Yikes.  I'd welcome a double dose of diarrhea & pyorrhea compared to that!


----------



## tinydancer (Aug 30, 2011)

Apparently they found a sex trade worker in Japan with an incurable strain.

Yikes! I can't even dream of how this could explode. WHO is getting involved. Why aren't people using protection?

It's like russian roulette to not protect oneself these days. Let alone go to a hooker and not protect yourself. 

That's just crazy.
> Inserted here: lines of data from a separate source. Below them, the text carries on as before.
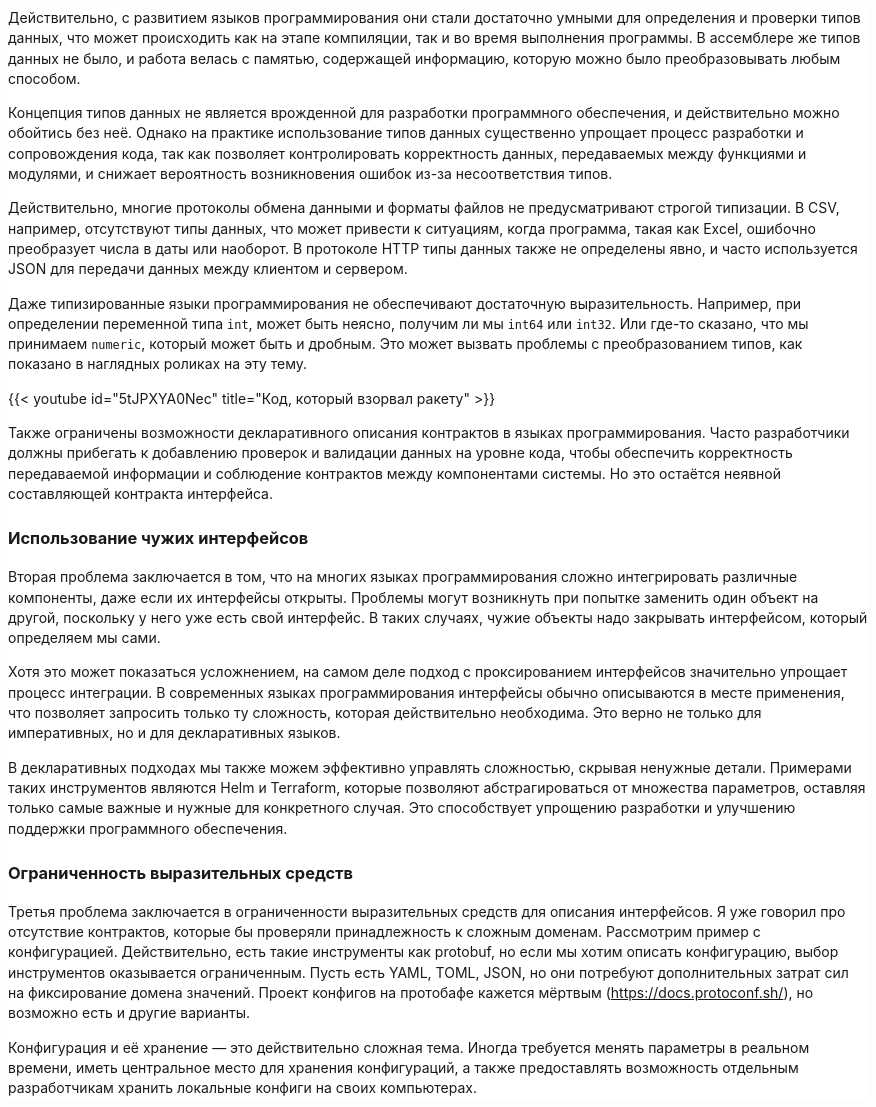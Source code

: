 Действительно, с развитием языков программирования они стали достаточно умными для определения и проверки типов данных, что может происходить как на этапе компиляции, так и во время выполнения программы. В ассемблере же типов данных не было, и работа велась с памятью, содержащей информацию, которую можно было преобразовывать любым способом.

Концепция типов данных не является врожденной для разработки программного обеспечения, и действительно можно обойтись без неё. Однако на практике использование типов данных существенно упрощает процесс разработки и сопровождения кода, так как позволяет контролировать корректность данных, передаваемых между функциями и модулями, и снижает вероятность возникновения ошибок из-за несоответствия типов.

Действительно, многие протоколы обмена данными и форматы файлов не предусматривают строгой типизации. В CSV, например, отсутствуют типы данных, что может привести к ситуациям, когда программа, такая как Excel, ошибочно преобразует числа в даты или наоборот. В протоколе HTTP типы данных также не определены явно, и часто используется JSON для передачи данных между клиентом и сервером.

Даже типизированные языки программирования не обеспечивают достаточную выразительность. Например, при определении переменной типа `int`, может быть неясно, получим ли мы `int64` или `int32`. Или где-то сказано, что мы принимаем `numeric`, который может быть и дробным. Это может вызвать проблемы с преобразованием типов, как показано в наглядных роликах на эту тему.

{{< youtube id="5tJPXYA0Nec" title="Код, который взорвал ракету" >}}

Также ограничены возможности декларативного описания контрактов в языках программирования. Часто разработчики должны прибегать к добавлению проверок и валидации данных на уровне кода, чтобы обеспечить корректность передаваемой информации и соблюдение контрактов между компонентами системы. Но это остаётся неявной составляющей контракта интерфейса.

### Использование чужих интерфейсов

Вторая проблема заключается в том, что на многих языках программирования сложно интегрировать различные компоненты, даже если их интерфейсы открыты. Проблемы могут возникнуть при попытке заменить один объект на другой, поскольку у него уже есть свой интерфейс. В таких случаях, чужие объекты надо закрывать интерфейсом, который определяем мы сами.

Хотя это может показаться усложнением, на самом деле подход с проксированием интерфейсов значительно упрощает процесс интеграции. В современных языках программирования интерфейсы обычно описываются в месте применения, что позволяет запросить только ту сложность, которая действительно необходима. Это верно не только для императивных, но и для декларативных языков.

В декларативных подходах мы также можем эффективно управлять сложностью, скрывая ненужные детали. Примерами таких инструментов являются Helm и Terraform, которые позволяют абстрагироваться от множества параметров, оставляя только самые важные и нужные для конкретного случая. Это способствует упрощению разработки и улучшению поддержки программного обеспечения.

### Ограниченность выразительных средств

Третья проблема заключается в ограниченности выразительных средств для описания интерфейсов. Я уже говорил про отсутствие контрактов, которые бы проверяли принадлежность к сложным доменам. Рассмотрим пример с конфигурацией. Действительно, есть такие инструменты как protobuf, но если мы хотим описать конфигурацию, выбор инструментов оказывается ограниченным. Пусть есть YAML, TOML, JSON, но они потребуют дополнительных затрат сил на фиксирование домена значений. Проект конфигов на протобафе кажется мёртвым (https://docs.protoconf.sh/), но возможно есть и другие варианты.

Конфигурация и её хранение — это действительно сложная тема. Иногда требуется менять параметры в реальном времени, иметь центральное место для хранения конфигураций, а также предоставлять возможность отдельным разработчикам хранить локальные конфиги на своих компьютерах.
I don't get it.


----------



## MikeK (Aug 30, 2011)

I can't say I'm ever glad to be seventy-five years old but it occasionally is a relief.


----------



## uscitizen (Aug 30, 2011)

It is all Obama's fault!


----------



## uscitizen (Aug 30, 2011)

MikeK said:


> I can't say I'm ever glad to be seventy-five years old but it occasionally is a relief.



Not that old but was thinking along the same lines.  Helath problems have gotten in the way of that fun for me lately.


----------



## tinydancer (Aug 30, 2011)

MikeK said:


> I can't say I'm ever glad to be seventy-five years old but it occasionally is a relief.


----------



## uscitizen (Aug 30, 2011)

So far getting old beats the only alternative.


----------



## Tank (Aug 30, 2011)

As long as you don't have sex with blacks you should be safe


----------



## geauxtohell (Aug 30, 2011)

Tank said:


> As long as you don't have sex with blacks you should be safe



Since your ass couldn't get laid in a mattress factory, I'll bet you will live forever. 

Nice logic there, BTW.  I remember when the prevailing notion was that "you won't get AIDS (because this was before we linked it with HIV) unless you are gay".  

Dumb fucks like you lead to epidemics.  Maybe the solution is to purge the world of dullards like you?


----------



## Tank (Aug 30, 2011)




----------



## geauxtohell (Aug 30, 2011)

Tank said:


>



The major problem with that is that the hospitals that do the "reporting" are typically academic institutes that serve lower socioeconomic demographics.  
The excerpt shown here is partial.